In terms of hashing functions, we can cite SHA-256, which is largely used for its speed and security, but in ZKP domain, we more often use finite field elements, and converting them into bits (the input of the SHA hash) is very expensive. We can also cite Pedersen wich is another hashing function used in ZKP, but, because it works with Elliptic Curves, this function may not be as efficient as Poseidon. Finally, we can cite MiMC and Rescue, two other hash sponges designed for ZKP, but both a little less efficient than Poseidon.

How it works?

Poseidon is not a “classical” hash function where you hash some values, and get a fixed-size output. Using the sponge construction, we can input as many values to hash as we want, and recover as much hashed values as we want. The operation of inputting values to hash is called absorb(), and the operation of recovering hashed values is called squeeze().

There are several possible constructions for a sponge, and we have, among others, the Simplex construction, and the Duplex construction. ArkWorks uses the Duplex construction, but we will explain first what is the Simplex construction to better understand the Duplex construction. Before entering in the details, let’s take a look on what the two constructions have in common.

The Poseidon sponge principle

In Poseidon, when we absorb N field elements, we do not absorb directly every element. We consider successively only a certain number of field elements (defined in parameters) that we treat, until we’ve treated them all. We call this number of elements that can be treated at once the rate r of the sponge.

In the same way, when we squeeze I elements, we consider in fact blocks of r elements (and not directly the I elements).
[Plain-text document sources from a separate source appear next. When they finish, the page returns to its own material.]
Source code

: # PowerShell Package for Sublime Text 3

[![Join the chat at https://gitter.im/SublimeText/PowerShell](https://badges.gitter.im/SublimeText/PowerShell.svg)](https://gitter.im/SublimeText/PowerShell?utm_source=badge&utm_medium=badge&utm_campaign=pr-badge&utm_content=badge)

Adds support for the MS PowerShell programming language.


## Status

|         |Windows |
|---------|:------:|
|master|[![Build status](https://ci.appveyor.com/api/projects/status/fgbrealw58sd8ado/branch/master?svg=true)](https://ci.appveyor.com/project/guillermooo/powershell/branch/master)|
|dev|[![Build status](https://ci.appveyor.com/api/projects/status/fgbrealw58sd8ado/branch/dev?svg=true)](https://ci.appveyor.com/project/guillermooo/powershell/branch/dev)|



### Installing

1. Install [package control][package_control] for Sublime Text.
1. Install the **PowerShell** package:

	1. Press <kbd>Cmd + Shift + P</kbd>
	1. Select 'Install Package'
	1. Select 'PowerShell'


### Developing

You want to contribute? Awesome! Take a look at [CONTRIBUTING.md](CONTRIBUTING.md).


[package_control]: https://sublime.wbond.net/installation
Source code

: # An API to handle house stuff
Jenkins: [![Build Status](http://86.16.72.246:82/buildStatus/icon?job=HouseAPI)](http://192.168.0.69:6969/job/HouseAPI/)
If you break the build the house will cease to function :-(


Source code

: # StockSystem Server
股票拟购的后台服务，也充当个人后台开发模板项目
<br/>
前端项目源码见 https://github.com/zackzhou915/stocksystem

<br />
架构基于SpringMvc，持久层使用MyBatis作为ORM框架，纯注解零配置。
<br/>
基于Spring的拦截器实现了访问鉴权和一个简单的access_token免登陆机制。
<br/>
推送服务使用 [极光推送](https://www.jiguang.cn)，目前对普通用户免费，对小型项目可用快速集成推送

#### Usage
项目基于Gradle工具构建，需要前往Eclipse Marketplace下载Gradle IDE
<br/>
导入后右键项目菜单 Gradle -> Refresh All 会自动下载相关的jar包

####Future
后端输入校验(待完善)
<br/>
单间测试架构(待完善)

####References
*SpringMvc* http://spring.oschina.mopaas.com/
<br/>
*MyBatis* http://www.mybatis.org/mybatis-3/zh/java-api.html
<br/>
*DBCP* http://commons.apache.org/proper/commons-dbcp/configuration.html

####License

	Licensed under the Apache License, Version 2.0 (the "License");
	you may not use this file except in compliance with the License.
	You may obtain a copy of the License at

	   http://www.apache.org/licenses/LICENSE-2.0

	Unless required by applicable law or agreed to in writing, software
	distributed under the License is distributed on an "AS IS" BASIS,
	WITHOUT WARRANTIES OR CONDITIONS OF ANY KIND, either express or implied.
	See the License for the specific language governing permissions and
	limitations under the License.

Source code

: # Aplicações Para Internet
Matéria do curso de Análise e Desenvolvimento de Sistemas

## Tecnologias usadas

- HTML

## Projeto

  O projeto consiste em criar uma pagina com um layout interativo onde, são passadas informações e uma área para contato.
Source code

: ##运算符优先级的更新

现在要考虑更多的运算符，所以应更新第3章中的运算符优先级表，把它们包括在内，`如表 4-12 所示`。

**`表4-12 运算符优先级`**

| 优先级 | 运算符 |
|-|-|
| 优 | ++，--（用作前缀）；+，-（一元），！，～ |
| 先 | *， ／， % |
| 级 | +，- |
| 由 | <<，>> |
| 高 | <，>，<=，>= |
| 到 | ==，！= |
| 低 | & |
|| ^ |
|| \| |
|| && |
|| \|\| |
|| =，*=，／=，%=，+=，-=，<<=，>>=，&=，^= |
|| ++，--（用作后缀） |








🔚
The Poseidon sponge contains a vector of field elements, of size r+c, called state, and initially filled with 0. absorb modifies this internal state, and squeeze outputs certain values of the state. Between (almost) every call to absorb() and squeeze(), we apply a function P (permute()) on (all) the state. This function mixes the state pseudo-randomly-like to propagate differences. The security of the sponge depends on this function P (how well it mixes).

				
					The Simplex and the Duplex construction don’t have the same use! With the Simplex construction, once we have squeeze(), we can’t absorb() anymore. It’s a one-shot function (but we can absorb() as much as we want if it is before the squeeze()). With the Duplex construction, we can absorb() and squeeze() in the order we want, as much as we want.
				
			

The Simplex construction

In the Simplex construction, absorb() an input consists of

  • Chunking the input into r-length sections
  • Adding the first r-length section to the r first elements of the internal state (terms-to-terms)
  • Applying permute() on all the state
  • Repeating with the following r-length section

If the input length is not a multiple of the rate r, one can think to pad this input to have the right length, but we don’t talk about it here.

And squeeze() I elements consists of

  • Recovering the r first elements of the state
  • Applying permute() on all the state
  • Repeating until recovered (just more than) I elements
  • Truncating the recovered values to keep just I values
  • Outputting the truncated value

The Duplex construction

In the Duplex construction, we don’t have directly the absorb() and squeeze() functions. Instead, we have what we call duplex(), that takes in parameters

  • σ : a vector of elements (as absorb() function) of length r
  • I: a non-negative integer ≤ r

duplex() consists of

  • Adding the input σ to the r first elements of the internal state (terms-to-terms)
  • Applying permute() on all the state
  • Recovering the r first elements of the state
  • Truncating the recovered values to keep just I values
  • Outputting the truncated value

Again, if the input length is not the rate r, one can think to pad this input to have the right length, but we don’t talk about it here

We can simulate absorb() on an input of arbitrary length by

  • Chunking the input into r-length sections
  • Calling duplex() on each r-length input, with I=0

If the input length is not a multiple of the rate r, one can think to pad this input to have the right length, but we don’t talk about it here.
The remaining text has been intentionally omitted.